| ACTIVITY |
From the entries below, copy every line holding the word "propane".

| GIVEN ENTRIES |
-- Opening Marker --

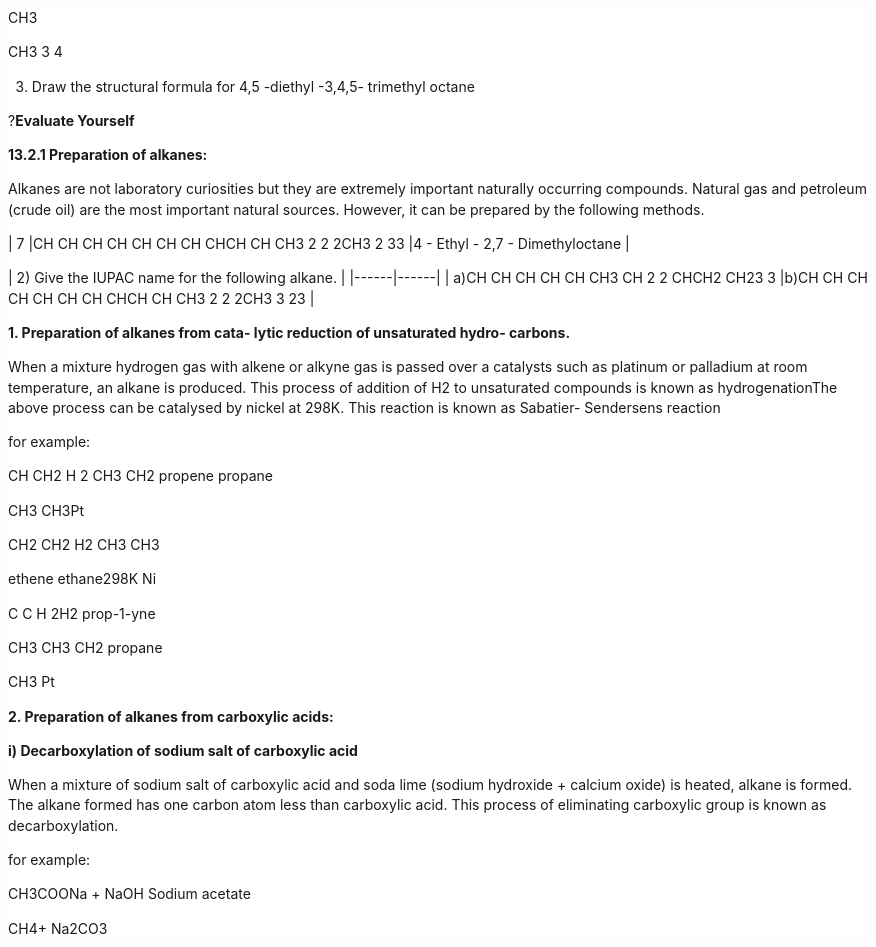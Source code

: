 CH3

CH3 3 4

3) Draw the structural formula for 4,5 -diethyl -3,4,5- trimethyl octane

?**Evaluate Yourself**

**13.2.1 Preparation of alkanes:**

Alkanes are not laboratory curiosities but they are extremely important naturally occurring compounds. Natural gas and petroleum (crude oil) are the most important natural sources. However, it can be prepared by the following methods.






| 7 |CH CH CH CH CH CH CH CHCH CH CH3 2 2 2CH3 2 33 |4 - Ethyl - 2,7 - Dimethyloctane |


| 2) Give the IUPAC name for the following alkane. |
|------|------|
| a)CH CH CH CH CH CH3 CH 2 2 CHCH2 CH23 3 |b)CH CH CH CH CH CH CH CHCH CH CH3 2 2 2CH3 3 23 |
  

**1\. Preparation of alkanes from cata- lytic reduction of unsaturated hydro- carbons.**

When a mixture hydrogen gas with alkene or alkyne gas is passed over a catalysts such as platinum or palladium at room temperature, an alkane is produced. This process of addition of H2 to unsaturated compounds is known as hydrogenationThe above process can be catalysed by nickel at 298K. This reaction is known as Sabatier- Sendersens reaction

for example:

CH CH2 H 2 CH3 CH2 propene propane

CH3 CH3Pt

CH2 CH2 H2 CH3 CH3

ethene ethane298K Ni

C C H 2H2 prop-1-yne

CH3 CH3 CH2 propane

CH3 Pt

**2\. Preparation of alkanes from carboxylic acids:**

**i) Decarboxylation of sodium salt of carboxylic acid**

When a mixture of sodium salt of carboxylic acid and soda lime (sodium hydroxide + calcium oxide) is heated, alkane is formed. The alkane formed has one carbon atom less than carboxylic acid. This process of eliminating carboxylic group is known as decarboxylation.  

for example:

CH3COONa + NaOH Sodium acetate

CH4+ Na2CO3
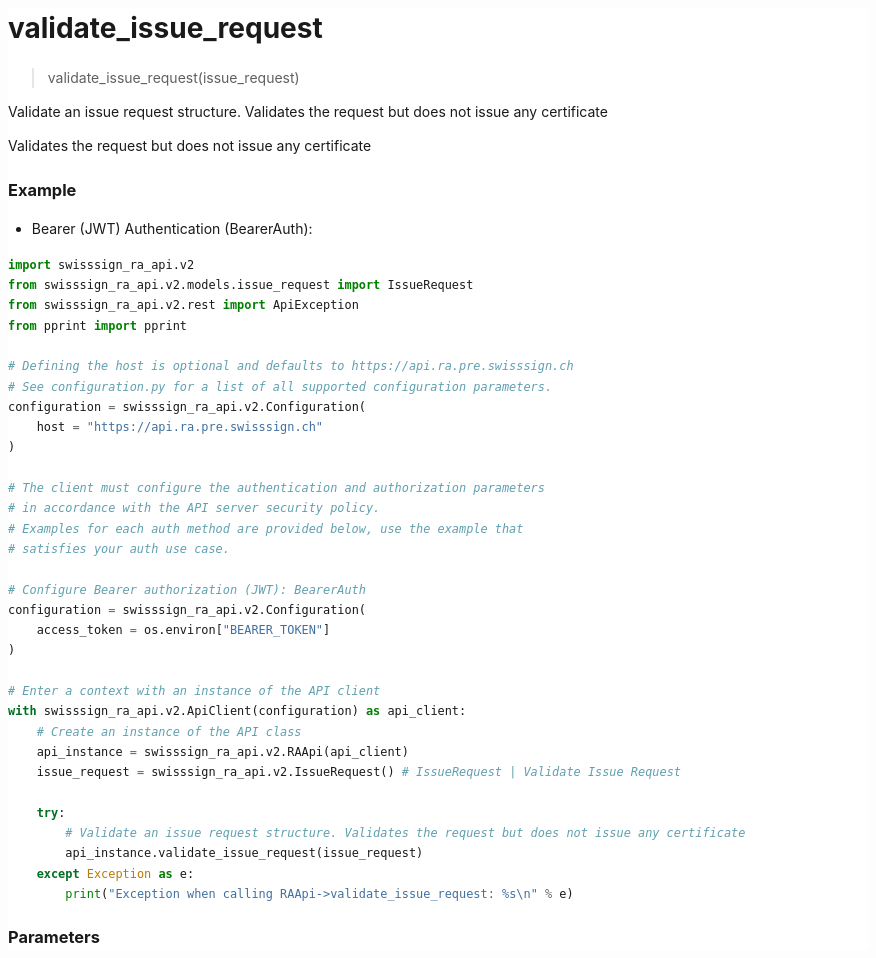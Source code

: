 # **validate_issue_request**
> validate_issue_request(issue_request)

Validate an issue request structure. Validates the request but does not issue any certificate

Validates the request but does not issue any certificate


### Example

* Bearer (JWT) Authentication (BearerAuth):

```python
import swisssign_ra_api.v2
from swisssign_ra_api.v2.models.issue_request import IssueRequest
from swisssign_ra_api.v2.rest import ApiException
from pprint import pprint

# Defining the host is optional and defaults to https://api.ra.pre.swisssign.ch
# See configuration.py for a list of all supported configuration parameters.
configuration = swisssign_ra_api.v2.Configuration(
    host = "https://api.ra.pre.swisssign.ch"
)

# The client must configure the authentication and authorization parameters
# in accordance with the API server security policy.
# Examples for each auth method are provided below, use the example that
# satisfies your auth use case.

# Configure Bearer authorization (JWT): BearerAuth
configuration = swisssign_ra_api.v2.Configuration(
    access_token = os.environ["BEARER_TOKEN"]
)

# Enter a context with an instance of the API client
with swisssign_ra_api.v2.ApiClient(configuration) as api_client:
    # Create an instance of the API class
    api_instance = swisssign_ra_api.v2.RAApi(api_client)
    issue_request = swisssign_ra_api.v2.IssueRequest() # IssueRequest | Validate Issue Request

    try:
        # Validate an issue request structure. Validates the request but does not issue any certificate
        api_instance.validate_issue_request(issue_request)
    except Exception as e:
        print("Exception when calling RAApi->validate_issue_request: %s\n" % e)
```



### Parameters

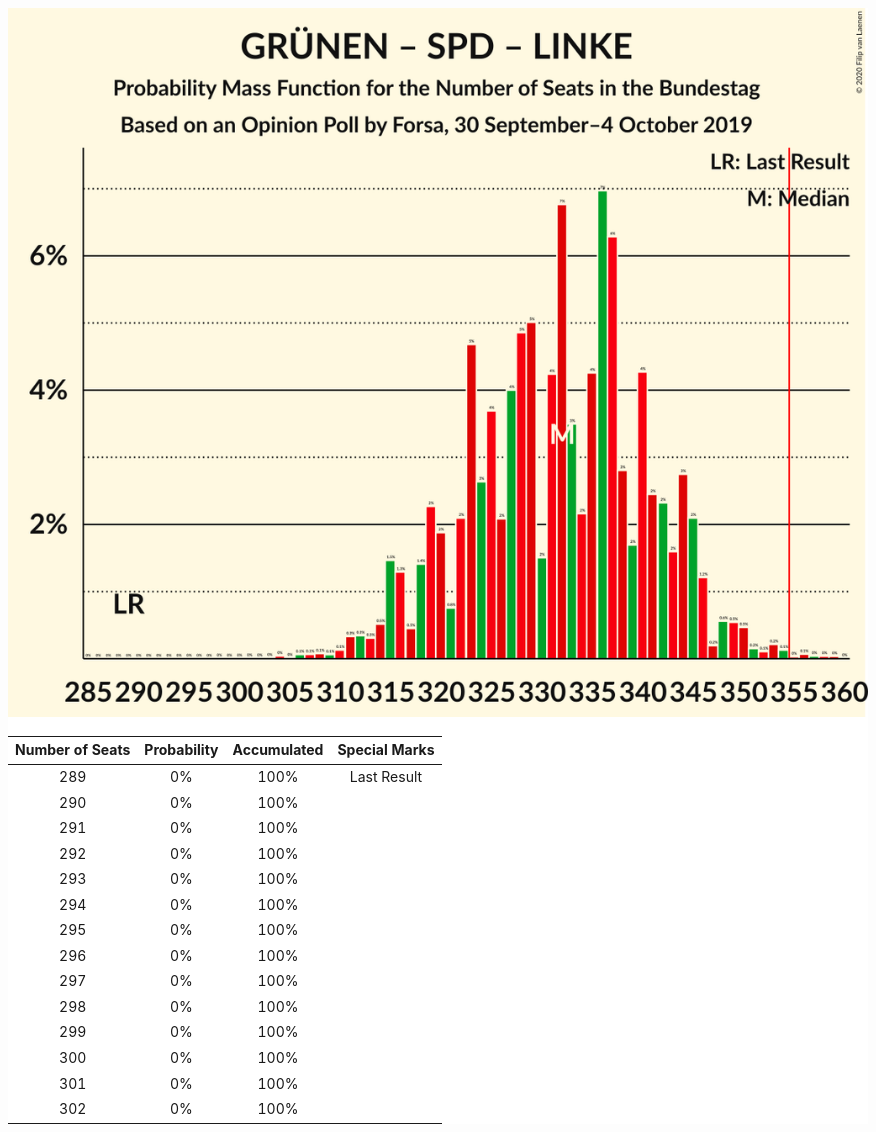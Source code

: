 ![Graph with seats probability mass function not yet produced](2019-10-04-Forsa-coalitions-seats-pmf-grünen–spd–linke.png "Seats Probability Mass Function")

| Number of Seats | Probability | Accumulated | Special Marks |
|:---------------:|:-----------:|:-----------:|:-------------:|
| 289 | 0% | 100% | Last Result |
| 290 | 0% | 100% |  |
| 291 | 0% | 100% |  |
| 292 | 0% | 100% |  |
| 293 | 0% | 100% |  |
| 294 | 0% | 100% |  |
| 295 | 0% | 100% |  |
| 296 | 0% | 100% |  |
| 297 | 0% | 100% |  |
| 298 | 0% | 100% |  |
| 299 | 0% | 100% |  |
| 300 | 0% | 100% |  |
| 301 | 0% | 100% |  |
| 302 | 0% | 100% |  |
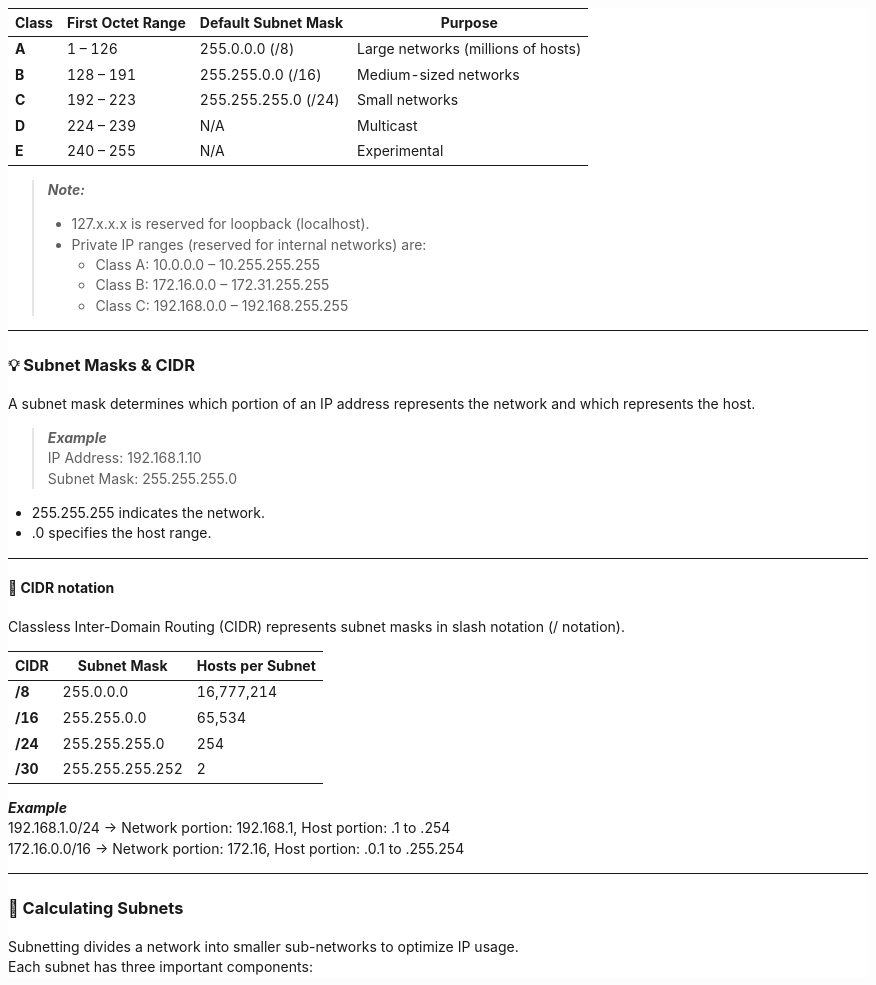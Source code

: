 | Class | First Octet Range | Default Subnet Mask | Purpose                            |
|-------|-------------------|---------------------|------------------------------------|
| **A** | 1 – 126           | 255.0.0.0 (/8)      | Large networks (millions of hosts) |
| **B** | 128 – 191         | 255.255.0.0 (/16)   | Medium-sized networks              |
| **C** | 192 – 223         | 255.255.255.0 (/24) | Small networks                     |
| **D** | 224 – 239         | N/A                 | Multicast                          |
| **E** | 240 – 255         | N/A                 | Experimental                       |


> _**Note:**_
> - 127.x.x.x is reserved for loopback (localhost).
> - Private IP ranges (reserved for internal networks) are:
>   - Class A: 10.0.0.0 – 10.255.255.255
>   - Class B: 172.16.0.0 – 172.31.255.255
>   - Class C: 192.168.0.0 – 192.168.255.255

---

### **💡 Subnet Masks & CIDR**

A subnet mask determines which portion of an IP address represents the network and which represents the host.

> _**Example**_  
> IP Address:  192.168.1.10  
> Subnet Mask: 255.255.255.0

- 255.255.255 indicates the network.
- .0 specifies the host range.

---

#### **🚀 CIDR notation**
Classless Inter-Domain Routing (CIDR) represents subnet masks in slash notation (/ notation).

| CIDR    | Subnet Mask     | Hosts per Subnet |
|---------|-----------------|------------------|
| **/8**  | 255.0.0.0       | 16,777,214       |
| **/16** | 255.255.0.0     | 65,534           |
| **/24** | 255.255.255.0   | 254              |
| **/30** | 255.255.255.252 | 2                |

_**Example**_  
192.168.1.0/24 → Network portion: 192.168.1, Host portion: .1 to .254  
172.16.0.0/16 → Network portion: 172.16, Host portion: .0.1 to .255.254

---

### **🚀 Calculating Subnets**
Subnetting divides a network into smaller sub-networks to optimize IP usage.  
Each subnet has three important components:
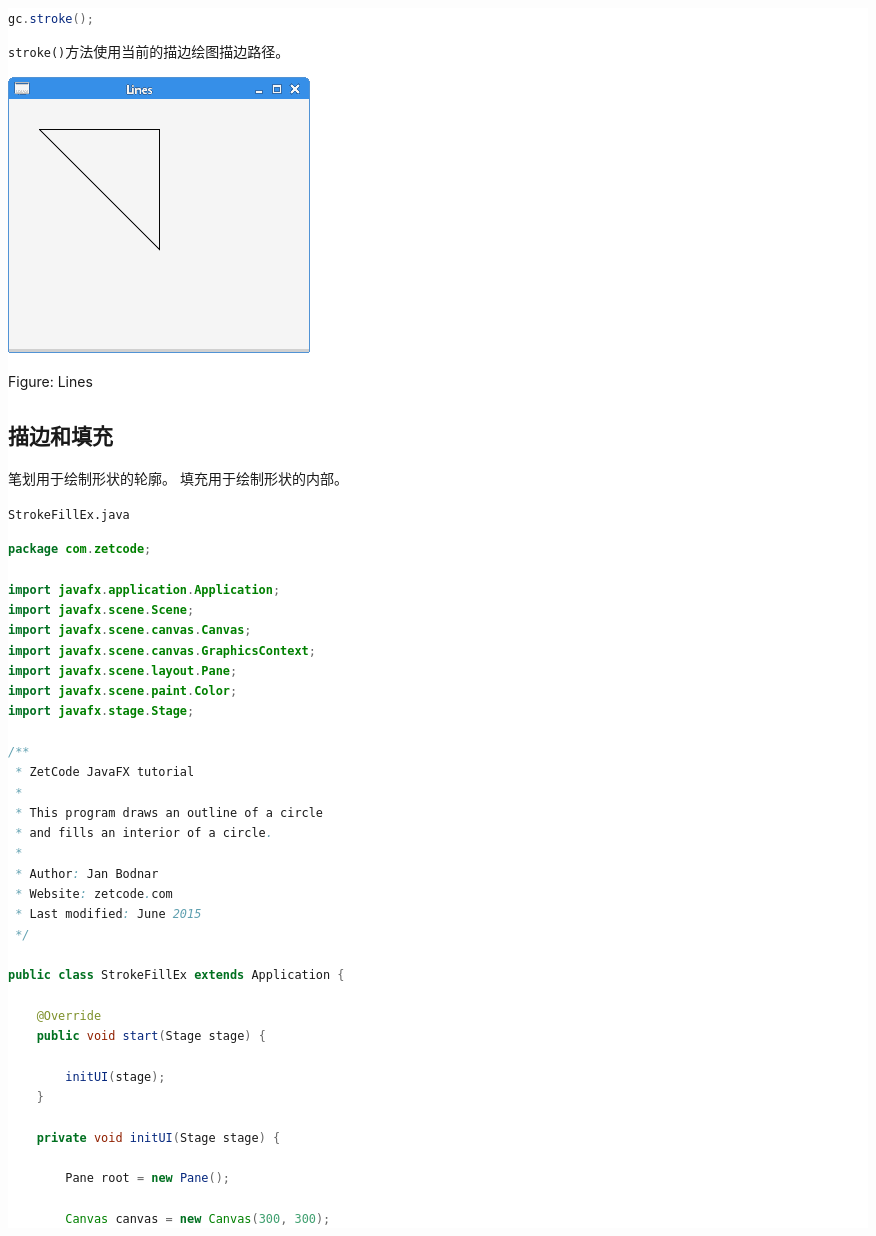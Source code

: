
```java
gc.stroke();

```

`stroke()`方法使用当前的描边绘图描边路径。

![Lines](img/91953fe17b460b8734e37b0c40af42e0.jpg)

Figure: Lines

## 描边和填充

笔划用于绘制形状的轮廓。 填充用于绘制形状的内部。

`StrokeFillEx.java`

```java
package com.zetcode;

import javafx.application.Application;
import javafx.scene.Scene;
import javafx.scene.canvas.Canvas;
import javafx.scene.canvas.GraphicsContext;
import javafx.scene.layout.Pane;
import javafx.scene.paint.Color;
import javafx.stage.Stage;

/**
 * ZetCode JavaFX tutorial
 *
 * This program draws an outline of a circle 
 * and fills an interior of a circle.
 * 
 * Author: Jan Bodnar 
 * Website: zetcode.com 
 * Last modified: June 2015
 */

public class StrokeFillEx extends Application {

    @Override
    public void start(Stage stage) {

        initUI(stage);
    }

    private void initUI(Stage stage) {

        Pane root = new Pane();

        Canvas canvas = new Canvas(300, 300);
```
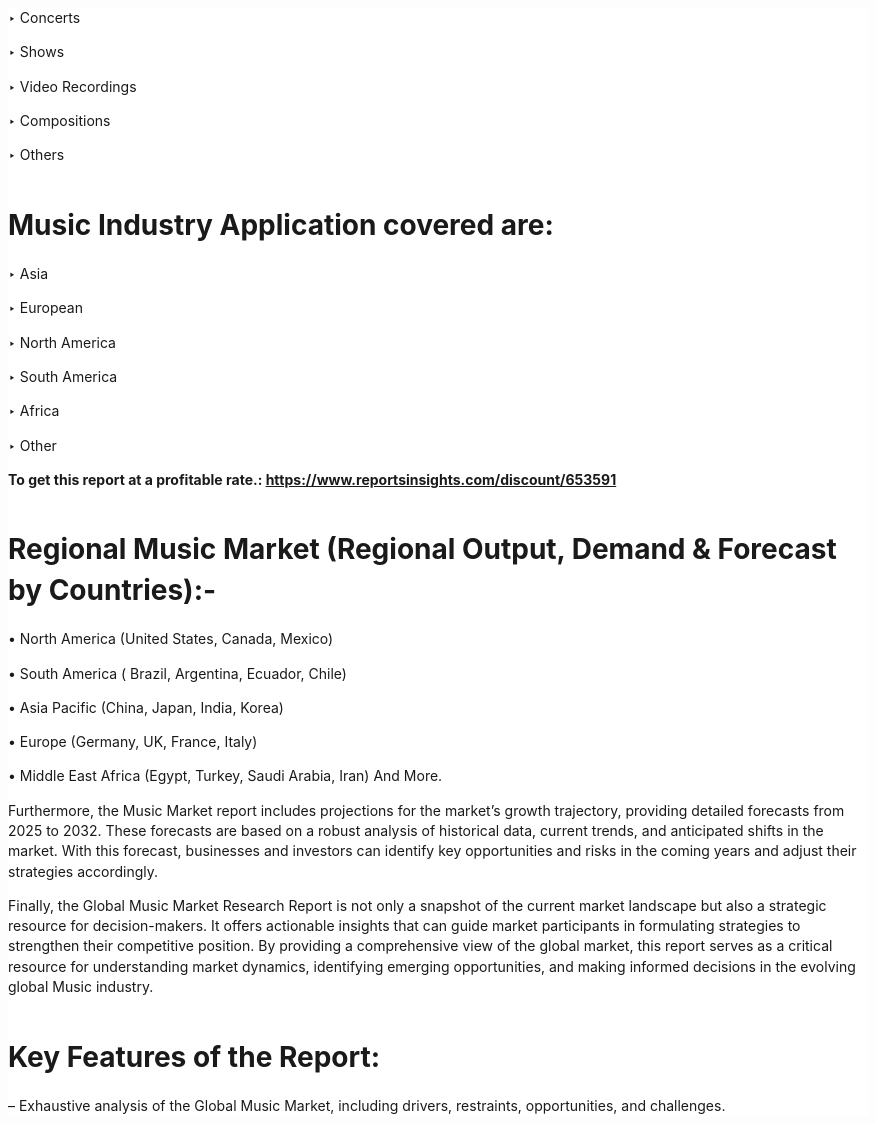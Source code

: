 ‣ Concerts

‣ Shows

‣ Video Recordings

‣ Compositions

‣ Others

# <strong>Music Industry Application covered are:</strong>

‣ Asia

‣ European

‣ North America

‣ South America

‣ Africa

‣ Other

<strong>To get this report at a profitable rate.: <a href=https://www.reportsinsights.com/discount/653591>https://www.reportsinsights.com/discount/653591</a></strong>

# <strong>Regional Music Market (Regional Output, Demand &amp; Forecast by Countries):-</strong>

• North America (United States, Canada, Mexico)

• South America ( Brazil, Argentina, Ecuador, Chile)

• Asia Pacific (China, Japan, India, Korea)

• Europe (Germany, UK, France, Italy)

• Middle East Africa (Egypt, Turkey, Saudi Arabia, Iran) And More.

Furthermore, the Music Market report includes projections for the market’s growth trajectory, providing detailed forecasts from 2025 to 2032. These forecasts are based on a robust analysis of historical data, current trends, and anticipated shifts in the market. With this forecast, businesses and investors can identify key opportunities and risks in the coming years and adjust their strategies accordingly.

Finally, the Global Music Market Research Report is not only a snapshot of the current market landscape but also a strategic resource for decision-makers. It offers actionable insights that can guide market participants in formulating strategies to strengthen their competitive position. By providing a comprehensive view of the global market, this report serves as a critical resource for understanding market dynamics, identifying emerging opportunities, and making informed decisions in the evolving global Music industry.

# <strong>Key Features of the Report:</strong>

– Exhaustive analysis of the Global Music Market, including drivers, restraints, opportunities, and challenges.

-- Closing Marker --

| SOLUTION |
CH CH2 H 2 CH3 CH2 propene propane
CH3 CH3 CH2 propane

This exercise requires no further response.